Lo 0,9% della massaia

Ormai è un riflesso condizionato come il martelletto sul ginocchio: arriva la manovra e le Regioni protestano. In qualche caso hanno ragione (soprattutto quelle con i conti a posto come la Lombardia) e in qualche altro no.

Per esempio Lazio, Campania, Calabria e Sicilia - perennemente in deficit e campioni di sprechi - non avrebbero alcun motivo di erigere barricate contro lo Stato che ogni fine anno ripiana loro i debiti. Un atto moralmente penalizzante nei confronti di quelle amministrazioni che stanno realizzando riforme virtuose. E proprio ieri è arrivato un decreto Salva Regioni.

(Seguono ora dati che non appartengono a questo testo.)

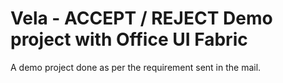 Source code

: # Vela - ACCEPT / REJECT Demo project with Office UI Fabric

A demo project done as per the requirement sent in the mail. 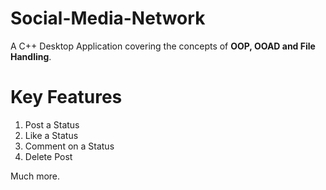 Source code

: # Social-Media-Network
A C++ Desktop Application covering the concepts of <b>OOP, OOAD and File Handling</b>. 

# Key Features

1. Post a Status
2. Like a Status
3. Comment on a Status
4. Delete Post

Much more. 
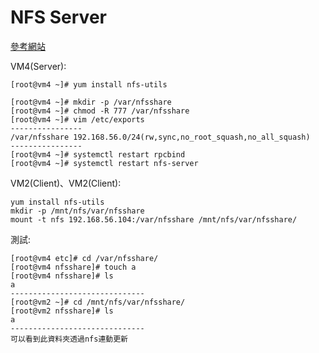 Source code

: # NFS Server

[參考網站](https://www.opencli.com/linux/rhel-centos-7-install-nfs-server)

VM4(Server):

    [root@vm4 ~]# yum install nfs-utils

    [root@vm4 ~]# mkdir -p /var/nfsshare
    [root@vm4 ~]# chmod -R 777 /var/nfsshare
    [root@vm4 ~]# vim /etc/exports
    ----------------
    /var/nfsshare 192.168.56.0/24(rw,sync,no_root_squash,no_all_squash)
    ----------------
    [root@vm4 ~]# systemctl restart rpcbind
    [root@vm4 ~]# systemctl restart nfs-server

VM2(Client)、VM2(Client):

    yum install nfs-utils
    mkdir -p /mnt/nfs/var/nfsshare
    mount -t nfs 192.168.56.104:/var/nfsshare /mnt/nfs/var/nfsshare/

測試:

    [root@vm4 etc]# cd /var/nfsshare/
    [root@vm4 nfsshare]# touch a
    [root@vm4 nfsshare]# ls
    a
    ------------------------------
    [root@vm2 ~]# cd /mnt/nfs/var/nfsshare/
    [root@vm2 nfsshare]# ls
    a
    ------------------------------
    可以看到此資料夾透過nfs連動更新



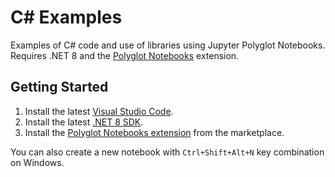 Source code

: # C# Examples

Examples of C# code and use of libraries using Jupyter Polyglot Notebooks. Requires .NET 8 and the [Polyglot Notebooks](https://marketplace.visualstudio.com/items?itemName=ms-dotnettools.dotnet-interactive-vscode) extension.

## Getting Started

1. Install the latest [Visual Studio Code](https://code.visualstudio.com/).
2. Install the latest [.NET 8 SDK](https://dotnet.microsoft.com/en-us/download).
3. Install the [Polyglot Notebooks extension](https://marketplace.visualstudio.com/items?itemName=ms-dotnettools.dotnet-interactive-vscode) from the marketplace.

You can also create a new notebook with `Ctrl+Shift+Alt+N` key combination on Windows.
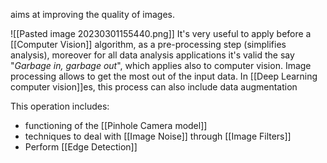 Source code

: aims at improving the quality of images.

![[Pasted image 20230301155440.png]]
It's very useful to apply before a [[Computer Vision]] algorithm, as a pre-processing step (simplifies analysis), moreover for all data analysis applications it's valid the say "_Garbage in, garbage out_", which applies also to computer vision.
Image processing allows to get the most out of the input data.
In [[Deep Learning computer vision]]es, this process can also include data augmentation

This operation includes:
- functioning of the [[Pinhole Camera model]]
- techniques to deal with [[Image Noise]] through [[Image Filters]]
- Perform [[Edge Detection]]
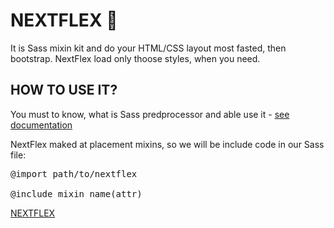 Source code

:<h1>NEXTFLEX 🌆</h1>
<p>It is Sass mixin kit and do your HTML/CSS layout most fasted, then bootstrap. NextFlex load only thoose styles, when you need.</p>

<h2>HOW TO USE IT?</h2>
<p>You must to know, what is Sass predprocessor and able use it - <a href="https://sass-lang.com/documentation/">see documentation</a></p>

<p>NextFlex maked at placement mixins, so we will be include code in our Sass file:</p>

<pre>
@import path/to/nextflex

@include mixin_name(attr)
</pre>

[NEXTFLEX](./nextflex.png)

Il campo di battaglia preferito dai governatori è la Sanità, perché sanno che tocca immediatamente il lato sensibile dei contribuenti facendo salire il livello di malcontento, quindi di solidarietà per chi protesta. Quest’anno il governo ha deciso di trasferire 111 miliardi, più che nella scorsa gestione, ma lo 0,9% in meno dei 112 richiesti. Da qui sono partite le scene di disperazione dei governatori e la solita minaccia fuori dal mondo: «Saranno i cittadini a pagare i tagli».

E questa è la parte più irritante del braccio di ferro. Quei cittadini che negli ultimi anni hanno pagato di tasca loro i sacrifici per la crisi, dovrebbero farlo ancora una volta per mantenere le sacche di privilegio della politica, della burocrazia e delle clientele regionali, che ogni giorno si rivelano pesanti e antistoriche. Ci stanno chiedendo di rinunciare a sacrosanti diritti sanitari perché le Regioni non riescono a risparmiare lo 0,9% del budget. C’è un che di grottesco in tutto questo; a risolvere il problema basterebbe una massaia.